Last week I wrote a column on ATM vs. IP, and I'd like to thank all you engineers who sent me your thoughts on this subject. Unfortunately, because of the huge volume of letters (about 100), I had to be rather brief on all of my replies. However, many of you took the time to put together some very interesting material on this technology. I'll be heading home at the end of the week from Korea, and when I get back I'll spend more time studying what you all sent me.

I was thinking this week that a CEO of a company such as Lucent Technologies (NYSE: LU), Nortel Networks (NYSE: NT), or Cisco Systems (Nasdaq: CSCO) should have a technical background in order to understand what is going on. However, John Chambers of Cisco is an exception. He is not an engineer and his background is in marketing. He has done an excellent job, which begs the question, "What makes a good CEO?" I came up with some criteria. Feel free to post in the Drip Companies board what you think.

  1. The CEO should understand the business. There is a school of thought that a "manager is a manager" and once you've managed one business, you can manage any business. I disagree. Let's say you were an executive with a company like Scott Paper and went over to Sunbeam. How would you understand the appliance business enough to make the right decisions? You might cut too deeply, make bad acquisitions, and try things that have already been tried. As I said, you need to understand the business. In the case of John Chambers with Cisco, he was a marketing type, but he had extensive background with IBM and Wang before he came over, and really understood the business.

  2. The CEO should not be a hatchet man or woman. A strong trend in the 1990s was to downsize companies, which does make sense, sometimes. Aging plants need to be shut down, divisions spun off or closed, extra staff cut. It's painful but often necessary. However, in many cases this downsizing occurred with no thought as to what it would do to the operation of the company. It was only to make the stock price jump by cutting costs. This kind of thinking introduces a culture of fear into the company that brings us to the next important criterion.

  3. The CEO should not intimidate employees. In researching this column, I found some interesting articles on "Chainsaw Al" Dunlap, former CEO of Sunbeam (NYSE: SOC). This one from Slate caught my attention. It seems as if this guy's staff was afraid to tell him the truth. Instead, it looks to me like they stuffed inventory into the channels, and did some other neat little tricks to provide the boss with numbers he wanted. They had motivation to do so. Al liked to fire people, and had already cut quite a few at Sunbeam.

  4. The CEO needs to have a vision. Perhaps there was a time when a CEO could operate a company like it had been run for the past 20 years, but today things change too rapidly. Any individual that refuses to change things because "we've done it this way for 20 years" probably needs to be shown the door. Some of the more successful CEOs show remarkable vision and foresight, such as Intel's (Nasdaq: INTC) Andy Grove. He made the decision to concentrate on the microprocessor and drop the memory chip segment, and look where Intel went.

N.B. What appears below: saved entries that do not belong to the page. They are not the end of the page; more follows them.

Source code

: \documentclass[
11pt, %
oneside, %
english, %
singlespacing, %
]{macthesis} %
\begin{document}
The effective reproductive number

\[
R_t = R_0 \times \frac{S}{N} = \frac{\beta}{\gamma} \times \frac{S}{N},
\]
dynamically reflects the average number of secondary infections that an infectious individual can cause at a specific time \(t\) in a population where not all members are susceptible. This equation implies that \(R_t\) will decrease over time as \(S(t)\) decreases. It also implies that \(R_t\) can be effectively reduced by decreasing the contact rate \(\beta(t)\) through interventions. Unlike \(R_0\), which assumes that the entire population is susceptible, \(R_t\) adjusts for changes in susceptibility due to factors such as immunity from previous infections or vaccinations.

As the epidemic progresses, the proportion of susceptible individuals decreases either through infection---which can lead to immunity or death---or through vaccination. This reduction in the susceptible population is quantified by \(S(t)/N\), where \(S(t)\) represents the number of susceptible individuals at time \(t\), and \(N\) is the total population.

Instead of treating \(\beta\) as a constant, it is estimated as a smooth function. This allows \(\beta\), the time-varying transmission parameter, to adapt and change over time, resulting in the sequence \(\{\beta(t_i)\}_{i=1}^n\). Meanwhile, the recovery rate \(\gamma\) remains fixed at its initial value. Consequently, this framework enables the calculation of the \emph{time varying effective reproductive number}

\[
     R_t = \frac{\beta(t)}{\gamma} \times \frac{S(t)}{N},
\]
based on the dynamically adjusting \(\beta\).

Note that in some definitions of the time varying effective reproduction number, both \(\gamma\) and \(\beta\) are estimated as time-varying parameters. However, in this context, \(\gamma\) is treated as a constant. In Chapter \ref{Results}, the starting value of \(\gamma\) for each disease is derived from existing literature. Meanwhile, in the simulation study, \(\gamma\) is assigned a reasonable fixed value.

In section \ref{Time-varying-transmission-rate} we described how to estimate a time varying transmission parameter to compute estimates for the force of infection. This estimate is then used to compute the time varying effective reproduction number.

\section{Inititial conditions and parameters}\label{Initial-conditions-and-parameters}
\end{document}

One of the best books I've ever read is Only the Paranoid Survive, in which Andy Grove writes about the changes Intel went through. Mr. Grove talks about "inflection points," where things change. A CEO needs to have the vision to distinguish when an inflection point has been reached, and have the foresight to take the right steps to profit from it.

Bad management has run many good companies into the ground. A case in point is Commodore Computer. Commodore was once the leader in home computers, but is no longer in existence (it went bankrupt). The four criteria above are somewhat subjective, but it's my opinion that in our long time frame as Drip investors, we need to find companies that have a management team in place that will take us where we need to go. The place to start is at the CEO.